Why Invest In Forgiveness As A Growth Strategy?
Why invest in forgiveness as a growth strategy?
Strange as the subject may seem, forgiveness is a missing key in plans and discussions related to development, growth and success.
Talent managers, coaches, organisation development specialists, and strategic planners combine to create sophisticated plans to take individuals, teams, organisations and the wider community to higher levels of performance and achievement. But the word 'forgiveness' is not found in any of the documents. Yet, forgiveness provides a low-cost opportunity to enhance productivity and effect savings at the individual, team, organisational, community and national levels.
Reflect for 30 seconds and see if you can identify an unresolved conflicts in any sphere. If you drew a blank, you are blessed. If you can think of an unresolved conflict, pause to reflect on the difference that reconciliation could make among the parties.
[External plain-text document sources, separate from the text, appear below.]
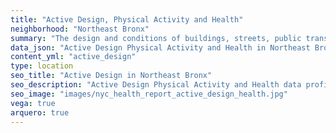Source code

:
 ```yaml
---
title: "Active Design, Physical Activity and Health"
neighborhood: "Northeast Bronx"
summary: "The design and conditions of buildings, streets, public transportation and parks influence physical activity, use of active transportation and other healthy behavior. A neighborhood's features can also impact the safety of its residents."
data_json: "Active Design Physical Activity and Health in Northeast Bronx"
content_yml: "active_design"
type: location
seo_title: "Active Design in Northeast Bronx"
seo_description: "Active Design Physical Activity and Health data profile for the Northeast Bronx neighborhood of NYC."
seo_image: "images/nyc_health_report_active_design_health.jpg"
vega: true
arquero: true
---
```

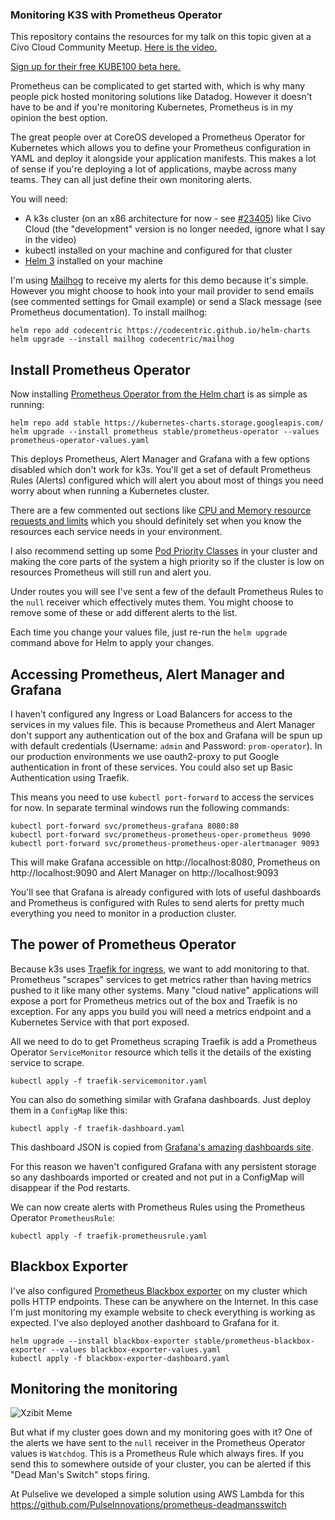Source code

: ### Monitoring K3S with Prometheus Operator

This repository contains the resources for my talk on this topic given at a Civo Cloud Community Meetup. [Here is the video.](https://youtu.be/thHzf0fmrFQ)

[Sign up for their free KUBE100 beta here.](https://www.civo.com/?ref=63c625)

Prometheus can be complicated to get started with, which is why many people pick hosted monitoring solutions like Datadog. However it doesn't have to be and if you're monitoring Kubernetes, Prometheus is in my opinion the best option.

The great people over at CoreOS developed a Prometheus Operator for Kubernetes which allows you to define your Prometheus configuration in YAML and deploy it alongside your application manifests. This makes a lot of sense if you're deploying a lot of applications, maybe across many teams. They can all just define their own monitoring alerts.

You will need:
- A k3s cluster (on an x86 architecture for now - see [#23405](https://github.com/helm/charts/issues/23405)) like Civo Cloud (the "development" version is no longer needed, ignore what I say in the video)
- kubectl installed on your machine and configured for that cluster
- [Helm 3](https://helm.sh) installed on your machine

I'm using [Mailhog](https://github.com/mailhog/MailHog) to receive my alerts for this demo because it's simple. However you might choose to hook into your mail provider to send emails (see commented settings for Gmail example) or send a Slack message (see Prometheus documentation). To install mailhog:

```
helm repo add codecentric https://codecentric.github.io/helm-charts
helm upgrade --install mailhog codecentric/mailhog
```

## Install Prometheus Operator

Now installing [Prometheus Operator from the Helm chart](https://github.com/helm/charts/tree/master/stable/prometheus-operator) is as simple as running:
```
helm repo add stable https://kubernetes-charts.storage.googleapis.com/
helm upgrade --install prometheus stable/prometheus-operator --values prometheus-operator-values.yaml
```

This deploys Prometheus, Alert Manager and Grafana with a few options disabled which don't work for k3s. You'll get a set of default Prometheus Rules (Alerts) configured which will alert you about most of things you need worry about when running a Kubernetes cluster.

There are a few commented out sections like [CPU and Memory resource requests and limits](https://kubernetes.io/docs/concepts/configuration/manage-resources-containers/) which you should definitely set when you know the resources each service needs in your environment. 

I also recommend setting up some [Pod Priority Classes](https://kubernetes.io/docs/concepts/configuration/pod-priority-preemption/) in your cluster and making the core parts of the system a high priority so if the cluster is low on resources Prometheus will still run and alert you. 

Under routes you will see I've sent a few of the default Prometheus Rules to the `null` receiver which effectively mutes them. You might choose to remove some of these or add different alerts to the list.

Each time you change your values file, just re-run the `helm upgrade` command above for Helm to apply your changes.

## Accessing Prometheus, Alert Manager and Grafana

I haven't configured any Ingress or Load Balancers for access to the services in my values file. This is because Prometheus and Alert Manager don't support any authentication out of the box and Grafana will be spun up with default credentials (Username: `admin` and Password: `prom-operator`). In our production environments we use oauth2-proxy to put Google authentication in front of these services. You could also set up Basic Authentication using Traefik.

This means you need to use `kubectl port-forward` to access the services for now. In separate terminal windows run the following commands:

```
kubectl port-forward svc/prometheus-grafana 8080:80
kubectl port-forward svc/prometheus-prometheus-oper-prometheus 9090
kubectl port-forward svc/prometheus-prometheus-oper-alertmanager 9093
```

This will make Grafana accessible on http://localhost:8080, Prometheus on http://localhost:9090 and Alert Manager on http://localhost:9093

You'll see that Grafana is already configured with lots of useful dashboards and Prometheus is configured with Rules to send alerts for pretty much everything you need to monitor in a production cluster.

## The power of Prometheus Operator

Because k3s uses [Traefik for ingress](https://rancher.com/docs/k3s/latest/en/networking/#traefik-ingress-controller), we want to add monitoring to that. Prometheus "scrapes" services to get metrics rather than having metrics pushed to it like many other systems. Many "cloud native" applications will expose a port for Prometheus metrics out of the box and Traefik is no exception. For any apps you build you will need a metrics endpoint and a Kubernetes Service with that port exposed.

All we need to do to get Prometheus scraping Traefik is add a Prometheus Operator `ServiceMonitor` resource which tells it the details of the existing service to scrape. 

```
kubectl apply -f traefik-servicemonitor.yaml
```

You can also do something similar with Grafana dashboards. Just deploy them in a `ConfigMap` like this:

```
kubectl apply -f traefik-dashboard.yaml
```

This dashboard JSON is copied from [Grafana's amazing dashboards site](https://grafana.com/grafana/dashboards/4475).

For this reason we haven't configured Grafana with any persistent storage so any dashboards imported or created and not put in a ConfigMap will disappear if the Pod restarts.

We can now create alerts with Prometheus Rules using the Prometheus Operator `PrometheusRule`:

```
kubectl apply -f traefik-prometheusrule.yaml
```

## Blackbox Exporter

I've also configured [Prometheus Blackbox exporter](https://github.com/prometheus/blackbox_exporter) on my cluster which polls HTTP endpoints. These can be anywhere on the Internet. In this case I'm just monitoring my example website to check everything is working as expected. I've also deployed another dashboard to Grafana for it.

```
helm upgrade --install blackbox-exporter stable/prometheus-blackbox-exporter --values blackbox-exporter-values.yaml
kubectl apply -f blackbox-exporter-dashboard.yaml
```

## Monitoring the monitoring

![Xzibit Meme](./xzibit.jpg)

But what if my cluster goes down and my monitoring goes with it? One of the alerts we have sent to the `null` receiver in the Prometheus Operator values is `Watchdog`. This is a Prometheus Rule which always fires. If you send this to somewhere outside of your cluster, you can be alerted if this "Dead Man's Switch" stops firing.

At Pulselive we developed a simple solution using AWS Lambda for this https://github.com/PulseInnovations/prometheus-deadmansswitch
Some of the unresolved conflicts are open, while others are hidden or suppressed. One sure thing is that they negatively impact relationships. This is manifested in the form of literal physical fighting, through the breaking off of meaningful communications to covert undermining and outright resistance.
Family members who should be supporting and encouraging each other are divided. Unresolved conflicts are also manifested within and across departments in organisations. Units that should be cooperating to achieve common goals are actually fighting against each other. At a minimum, they are not fully supportive of each other.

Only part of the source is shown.